[GIVEN DATA]
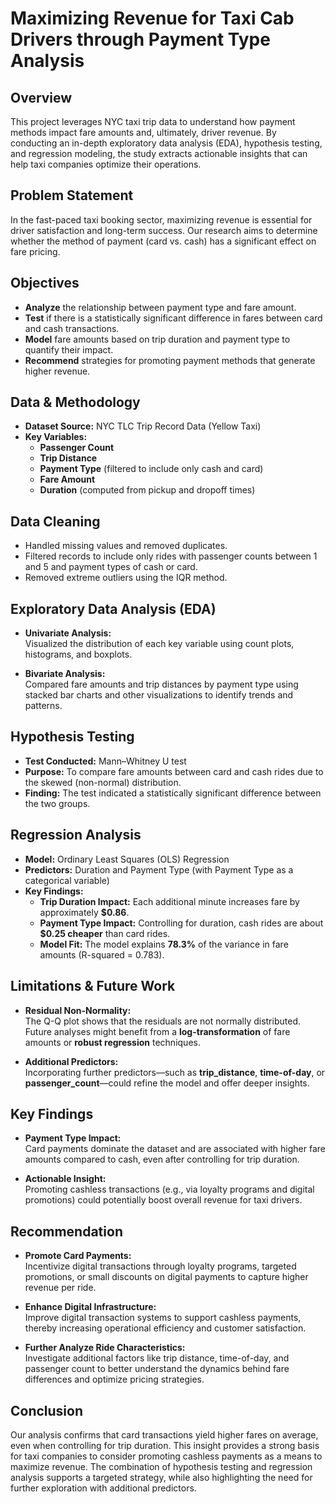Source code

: # Maximizing Revenue for Taxi Cab Drivers through Payment Type Analysis

## Overview

This project leverages NYC taxi trip data to understand how payment methods impact fare amounts and, ultimately, driver revenue. By conducting an in-depth exploratory data analysis (EDA), hypothesis testing, and regression modeling, the study extracts actionable insights that can help taxi companies optimize their operations.

## Problem Statement

In the fast-paced taxi booking sector, maximizing revenue is essential for driver satisfaction and long-term success. Our research aims to determine whether the method of payment (card vs. cash) has a significant effect on fare pricing.

## Objectives

- **Analyze** the relationship between payment type and fare amount.
- **Test** if there is a statistically significant difference in fares between card and cash transactions.
- **Model** fare amounts based on trip duration and payment type to quantify their impact.
- **Recommend** strategies for promoting payment methods that generate higher revenue.

## Data & Methodology

- **Dataset Source:** NYC TLC Trip Record Data (Yellow Taxi)
- **Key Variables:**
  - **Passenger Count**
  - **Trip Distance**
  - **Payment Type** (filtered to include only cash and card)
  - **Fare Amount**
  - **Duration** (computed from pickup and dropoff times)

## Data Cleaning

- Handled missing values and removed duplicates.
- Filtered records to include only rides with passenger counts between 1 and 5 and payment types of cash or card.
- Removed extreme outliers using the IQR method.

## Exploratory Data Analysis (EDA)

- **Univariate Analysis:**  
  Visualized the distribution of each key variable using count plots, histograms, and boxplots.
  
- **Bivariate Analysis:**  
  Compared fare amounts and trip distances by payment type using stacked bar charts and other visualizations to identify trends and patterns.

## Hypothesis Testing

- **Test Conducted:** Mann–Whitney U test  
- **Purpose:** To compare fare amounts between card and cash rides due to the skewed (non-normal) distribution.
- **Finding:** The test indicated a statistically significant difference between the two groups.

## Regression Analysis

- **Model:** Ordinary Least Squares (OLS) Regression  
- **Predictors:** Duration and Payment Type (with Payment Type as a categorical variable)  
- **Key Findings:**
  - **Trip Duration Impact:** Each additional minute increases fare by approximately **\$0.86**.
  - **Payment Type Impact:** Controlling for duration, cash rides are about **\$0.25 cheaper** than card rides.
  - **Model Fit:** The model explains **78.3%** of the variance in fare amounts (R-squared = 0.783).

## Limitations & Future Work

- **Residual Non-Normality:**  
  The Q-Q plot shows that the residuals are not normally distributed. Future analyses might benefit from a **log-transformation** of fare amounts or **robust regression** techniques.

- **Additional Predictors:**  
  Incorporating further predictors—such as **trip_distance**, **time-of-day**, or **passenger_count**—could refine the model and offer deeper insights.

## Key Findings

- **Payment Type Impact:**  
  Card payments dominate the dataset and are associated with higher fare amounts compared to cash, even after controlling for trip duration.

- **Actionable Insight:**  
  Promoting cashless transactions (e.g., via loyalty programs and digital promotions) could potentially boost overall revenue for taxi drivers.

## Recommendation

- **Promote Card Payments:**  
  Incentivize digital transactions through loyalty programs, targeted promotions, or small discounts on digital payments to capture higher revenue per ride.

- **Enhance Digital Infrastructure:**  
  Improve digital transaction systems to support cashless payments, thereby increasing operational efficiency and customer satisfaction.

- **Further Analyze Ride Characteristics:**  
  Investigate additional factors like trip distance, time-of-day, and passenger count to better understand the dynamics behind fare differences and optimize pricing strategies.

## Conclusion

Our analysis confirms that card transactions yield higher fares on average, even when controlling for trip duration. This insight provides a strong basis for taxi companies to consider promoting cashless payments as a means to maximize revenue. The combination of hypothesis testing and regression analysis supports a targeted strategy, while also highlighting the need for further exploration with additional predictors.

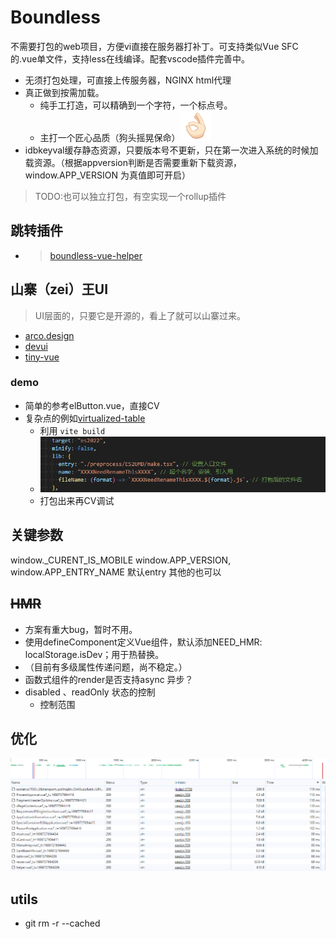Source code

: # Boundless

不需要打包的web项目，方便vi直接在服务器打补丁。可支持类似Vue SFC 的.vue单文件，支持less在线编译。配套vscode插件完善中。

- 无须打包处理，可直接上传服务器，NGINX html代理
- 真正做到按需加载。
  - 纯手工打造，可以精确到一个字符，一个标点号。
  - 主打一个匠心品质（狗头摇晃保命）![Alt text](./preprocess/assets/3DF12717.png)
- idbkeyval缓存静态资源，只要版本号不更新，只在第一次进入系统的时候加载资源。（根据appversion判断是否需要重新下载资源，window.APP_VERSION 为真值即可开启）

> TODO:也可以独立打包，有空实现一个rollup插件

## 跳转插件
- >[boundless-vue-helper](https://marketplace.visualstudio.com/items?itemName=ShoneSingLone.boundless-vue-helper)

## 山寨（zei）王UI

> UI层面的，只要它是开源的，看上了就可以山寨过来。

- [arco.design](https://arco.design/vue/component/resize-box)
- [devui](https://vue-devui.github.io/components/code-editor/)
- [tiny-vue](https://opentiny.design/tiny-vue/zh-CN/os-theme/components/form)

### demo
- 简单的参考elButton.vue，直接CV
- 复杂点的例如[virtualized-table](https://element-plus.org/zh-CN/component/table-v2.html#virtualized-table-%E8%99%9A%E6%8B%9F%E5%8C%96%E8%A1%A8%E6%A0%BC)
  - 利用 `vite build`
  - ![](preprocess/assets/20231103113643.png)
  - 打包出来再CV调试

## 关键参数

window._CURENT_IS_MOBILE
window.APP_VERSION,
window.APP_ENTRY_NAME 默认entry 其他的也可以

## ~~HMR~~
- 方案有重大bug，暂时不用。
-  使用defineComponent定义Vue组件，默认添加NEED_HMR: localStorage.isDev；用于热替换。 
- （目前有多级属性传递问题，尚不稳定。）
- 函数式组件的render是否支持async 异步？
- disabled 、readOnly 状态的控制
    - 控制范围


## 优化

![](preprocess/assets/20231031124856.png)

## utils

- git rm -r --cached
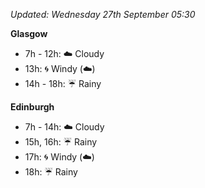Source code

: *Updated: Wednesday 27th September 05:30*

**Glasgow**

* 7h - 12h: :cloud: Cloudy
* 13h: :cyclone: Windy (:cloud:)
* 14h - 18h: :umbrella: Rainy

**Edinburgh**

* 7h - 14h: :cloud: Cloudy
* 15h, 16h: :umbrella: Rainy
* 17h: :cyclone: Windy (:cloud:)
* 18h: :umbrella: Rainy
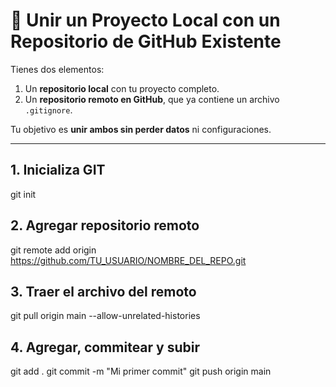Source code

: # 🧩 Unir un Proyecto Local con un Repositorio de GitHub Existente

Tienes dos elementos:

1. Un **repositorio local** con tu proyecto completo.
2. Un **repositorio remoto en GitHub**, que ya contiene un archivo `.gitignore`.

Tu objetivo es **unir ambos sin perder datos** ni configuraciones.

---

## 1. Inicializa GIT
git init

## 2. Agregar repositorio remoto
git remote add origin https://github.com/TU_USUARIO/NOMBRE_DEL_REPO.git


## 3. Traer el archivo del remoto
git pull origin main --allow-unrelated-histories


## 4. Agregar, commitear y subir
git add .
git commit -m "Mi primer commit"
git push origin main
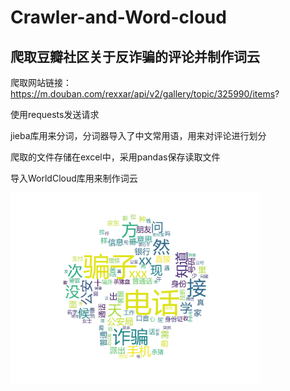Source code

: # Crawler-and-Word-cloud
## 爬取豆瓣社区关于反诈骗的评论并制作词云
爬取网站链接：https://m.douban.com/rexxar/api/v2/gallery/topic/325990/items?

使用requests发送请求

jieba库用来分词，分词器导入了中文常用语，用来对评论进行划分

爬取的文件存储在excel中，采用pandas保存读取文件

导入WorldCloud库用来制作词云

<img src="./反诈骗词云图/词云图1.jpg" alt="Image" width="400"/>
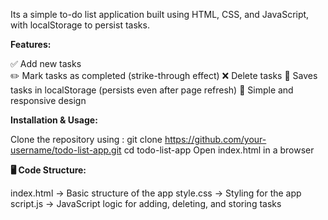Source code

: Its a simple to-do list application built using HTML, CSS, and JavaScript, with localStorage to persist tasks.

**Features:** 

✅ Add new tasks </br>
✏️ Mark tasks as completed (strike-through effect)
❌ Delete tasks
💾 Saves tasks in localStorage (persists even after page refresh)
🎨 Simple and responsive design

 **Installation & Usage:**
 
 Clone the repository using :
 git clone https://github.com/your-username/todo-list-app.git
 cd todo-list-app
 Open index.html in a browser

 **🖥️ Code Structure:**
 
index.html → Basic structure of the app
style.css → Styling for the app
script.js → JavaScript logic for adding, deleting, and storing tasks
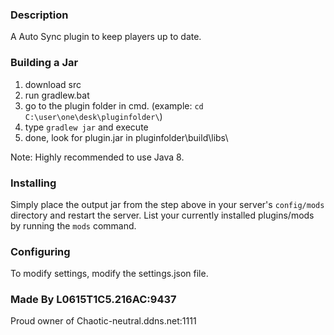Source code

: ### Description
A Auto Sync plugin to keep players up to date.

### Building a Jar

1) download src
2) run gradlew.bat
3) go to the plugin folder in cmd. (example: `cd C:\user\one\desk\pluginfolder\`)
4) type `gradlew jar` and execute
5) done, look for plugin.jar in pluginfolder\build\libs\

Note: Highly recommended to use Java 8.

### Installing

Simply place the output jar from the step above in your server's `config/mods` directory and restart the server.
List your currently installed plugins/mods by running the `mods` command.

### Configuring

To modify settings, modify the settings.json file.

### Made By L0615T1C5.216AC:9437
Proud owner of Chaotic-neutral.ddns.net:1111
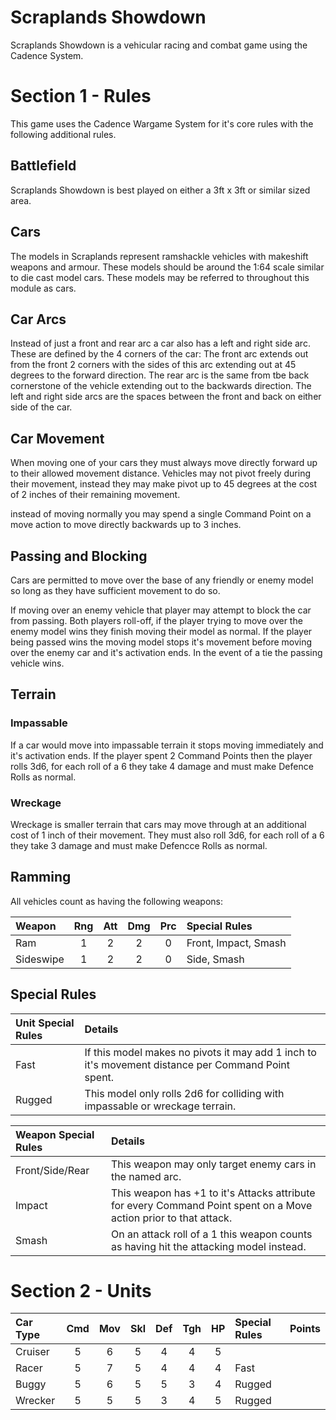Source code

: Scraplands Showdown
===================

Scraplands Showdown is a vehicular racing and combat game using the Cadence System.

Section 1 - Rules
=================

This game uses the Cadence Wargame System for it's core rules with the following additional rules.

## Battlefield

Scraplands Showdown is best played on either a 3ft x 3ft or similar sized area.

## Cars

The models in Scraplands represent ramshackle vehicles with makeshift weapons and armour. These models should be around the 1:64 scale similar to die cast model cars. These models may be referred to throughout this module as cars.

## Car Arcs

Instead of just a front and rear arc a car also has a left and right side arc. These are defined by the 4 corners of the car: The front arc extends out from the front 2 corners with the sides of this arc extending out at 45 degrees to the forward direction. The rear arc is the same from tbe back cornerstone of the vehicle extending out to the backwards direction. The left and right side arcs are the spaces between the front and back on either side of the car.

## Car Movement

When moving one of your cars they must always move directly forward up to their allowed movement distance. Vehicles may not pivot freely during their movement, instead they may make pivot up to 45 degrees at the cost of 2 inches of their remaining movement.

instead of moving normally you may spend a single Command Point on a move action to move directly backwards up to 3 inches.

## Passing and Blocking 

Cars are permitted to move over the base of any friendly or enemy model so long as they have sufficient movement to do so.

If moving over an enemy vehicle that player may attempt to block the car from passing. Both players roll-off, if the player trying to move over the enemy model wins they finish moving their model as normal. If the player being passed wins the moving model stops it's movement before moving over the enemy car and it's activation ends. In the event of a tie the passing vehicle wins.

## Terrain

### Impassable

If a car would move into impassable terrain it stops moving immediately and it's activation ends. If the player spent 2 Command Points then the player rolls 3d6, for each roll of a 6 they take 4 damage and must make Defence Rolls as normal.

### Wreckage

Wreckage is smaller terrain that cars may move through at an additional cost of 1 inch of their movement. They must also roll 3d6, for each roll of a 6 they take 3 damage and must make Defencce Rolls as normal.

## Ramming

All vehicles count as having the following weapons:

| Weapon    | Rng | Att | Dmg | Prc | Special Rules        |
| :-------- | :-: | :-: | :-: | :-: | :------------------- |
| Ram       |  1  |  2  |  2  |  0  | Front, Impact, Smash |
| Sideswipe |  1  |  2  |  2  |  0  | Side, Smash          |

## Special Rules

| Unit Special Rules | Details |
| :----------------- | :------ |
| Fast | If this model makes no pivots it may add 1 inch to it's movement distance per Command Point spent. |
| Rugged | This model only rolls 2d6 for colliding with impassable or wreckage terrain. |

| Weapon Special Rules | Details |
| :------------------- | :------ |
| Front/Side/Rear | This weapon may only target enemy cars in the named arc. |
| Impact | This weapon has +1 to it's Attacks attribute for every Command Point spent on a Move action prior to that attack. |
| Smash | On an attack roll of a 1 this weapon counts as having hit the attacking model instead. |

Section 2 - Units
=================

| Car Type      | Cmd | Mov | Skl | Def | Tgh | HP  | Special Rules | Points |
| :------------ | :-: | :-: | :-: | :-: | :-: | :-: | :------------ | :----: |
| Cruiser       |  5  |  6  |  5  |  4  |  4  |  5  |               | 
| Racer         |  5  |  7  |  5  |  4  |  4  |  4  | Fast          |
| Buggy         |  5  |  6  |  5  |  5  |  3  |  4  | Rugged        |
| Wrecker       |  5  |  5  |  5  |  3  |  4  |  5  | Rugged        |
[/GIVEN DATA]
| WHAT YOU WILL DO |
In the records above, the line with "## Exploratory Data Analysis (EDA)" marks the start and the line with "- **Residual Non-Normality:**" marks the end; copy that stretch exactly, both lines included, and nothing else.

| SOLUTION TO THE PROBLEM |
## Exploratory Data Analysis (EDA)

- **Univariate Analysis:**  
  Visualized the distribution of each key variable using count plots, histograms, and boxplots.
  
- **Bivariate Analysis:**  
  Compared fare amounts and trip distances by payment type using stacked bar charts and other visualizations to identify trends and patterns.

## Hypothesis Testing

- **Test Conducted:** Mann–Whitney U test  
- **Purpose:** To compare fare amounts between card and cash rides due to the skewed (non-normal) distribution.
- **Finding:** The test indicated a statistically significant difference between the two groups.

## Regression Analysis

- **Model:** Ordinary Least Squares (OLS) Regression  
- **Predictors:** Duration and Payment Type (with Payment Type as a categorical variable)  
- **Key Findings:**
  - **Trip Duration Impact:** Each additional minute increases fare by approximately **\$0.86**.
  - **Payment Type Impact:** Controlling for duration, cash rides are about **\$0.25 cheaper** than card rides.
  - **Model Fit:** The model explains **78.3%** of the variance in fare amounts (R-squared = 0.783).

## Limitations & Future Work

- **Residual Non-Normality:**  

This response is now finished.